A LOST TALE: "LIVING IN THE PRESENT"

Written By
Carlos M. Sera, MBA
Published On
September 1, 2015

When I was a little boy I had a baseball glove that I loved. It was my favorite and my only. I would summarily dismiss the notion of playing with anything other than my prized possession. I would take it out every day and work the pocket. I would oil it and keep it safe from the elements. One morning I go to my baseball bag and the glove’s not there. I quickly become frantic and start looking for it throughout the house. It is nowhere to be found. I ask my mom if she has seen it, then my brother. I am out of luck. I then back-track my activities until the last time I absolutely know I had the glove which was in the final inning of the game the night before. I walk back to the field and still no glove. I am desperate. I go home and start calling my teammates to see if they picked it up by accident, still no luck. Afterwards I call my coach and ask him if he can possibly get me the name of the coach of the team we played the night before so that I can show up at their next practice to see if one of them took it by accident. I do this and once again, I am out of luck.

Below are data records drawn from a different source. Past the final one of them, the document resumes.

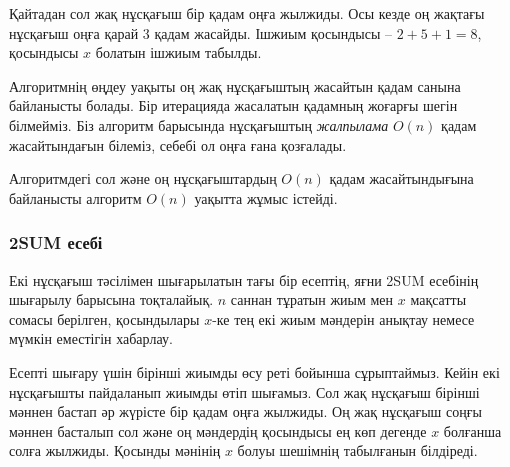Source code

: Қайтадан сол жақ нұсқағыш бір қадам оңға жылжиды. Осы кезде
оң жақтағы нұсқағыш оңға қарай 3 қадам жасайды. Ішжиым қосындысы -- $2+5+1=8$,
қосындысы $x$ болатын ішжиым табылды.

\begin{center}
\end{center}

Алгоритмнің өңдеу уақыты оң жақ нұсқағыштың жасайтын қадам санына байланысты болады.
Бір итерацияда жасалатын қадамның жоғарғы шегін білмейміз. 
Біз алгоритм барысында нұсқағыштың \emph{жалпылама} $O(n)$ қадам жасайтындағын білеміз,
себебі ол оңға ғана қозғалады.

Алгоритмдегі сол және оң нұсқағыштардың $O(n)$
қадам жасайтындығына байланысты алгоритм $O(n)$ уақытта жұмыс істейді.

\subsubsection{2SUM есебі}


Екі нұсқағыш тәсілімен шығарылатын тағы бір есептің, яғни 2SUM есебінің шығарылу барысына тоқталайық.  
$n$ саннан тұратын жиым мен $x$ мақсатты сомасы берілген,
қосындылары $x$-ке тең екі жиым мәндерін анықтау немесе мүмкін еместігін хабарлау.

Есепті шығару үшін бірінші жиымды өсу реті бойынша сұрыптаймыз.
Кейін екі нұсқағышты пайдаланып жиымды өтіп шығамыз.
Сол жақ нұсқағыш бірінші мәннен бастап әр жүрісте бір қадам оңға жылжиды.
Оң жақ нұсқағыш соңғы мәннен басталып сол және оң мәндердің қосындысы ең көп дегенде $x$ болғанша
солға жылжиды.
Қосынды мәнінің $x$ болуы шешімнің табылғанын білдіреді.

I spend the next few weeks thinking of only one thing and everywhere I went my eyes would gravitate to where I might find my glove. At the next practice I borrow a glove from my buddy because if I go out and buy a new one I feel I am mentally abandoning the search for my trusty companion. I played shortstop at the time and soon the first ground ball comes my way and to my surprise I field it cleanly and make the throw to first base. I repeat this over the course of practice and soon I am playing just as well with my borrowed glove as my favorite but still lost glove.

By now many can relate to my obsession with my lost baseball glove. After this incident I resolved to behave differently the next time I lost an item since even at a young age I understood that it was counter-productive. The first step to curing my obsession was to look up the word “lost “in the dictionary. In the dictionary it said that lost meant “no longer in your possession or control; unable to be found or recovered.” It seemed like an adequate definition but not for my purpose or cure. It was imprecise. I have always been fascinated by the concept of time and in this case it was no different. I reasoned that “lost” had to have an element of time or else in my case or the case of the obsessed it could mean “still searching” or “not yet found.” This state of “still searching” could last forever if left uncontrolled. Right then and there I decided that when I “lost” something I would instead declare it “missing.” I would give myself a time frame, in my case it is 15 minutes, to search for the object and at the end of the time frame I would officially declare it “lost” and no longer “missing.” I would stop searching at the end of 15 minutes and take the necessary steps to live my life without this object. At a later date if I found it then it became “found.” It served my purpose and I liked my new found independence form the tyranny of “lost.”

So how does this relate to investing? It is especially relevant in a time such as this, the fall of 2008. The only thing that people have on their minds is how much money they have “lost.” The question then is the same as for my lost baseball glove. How long will people dwell searching for their “lost” money before they take the necessary steps to live their life without this money?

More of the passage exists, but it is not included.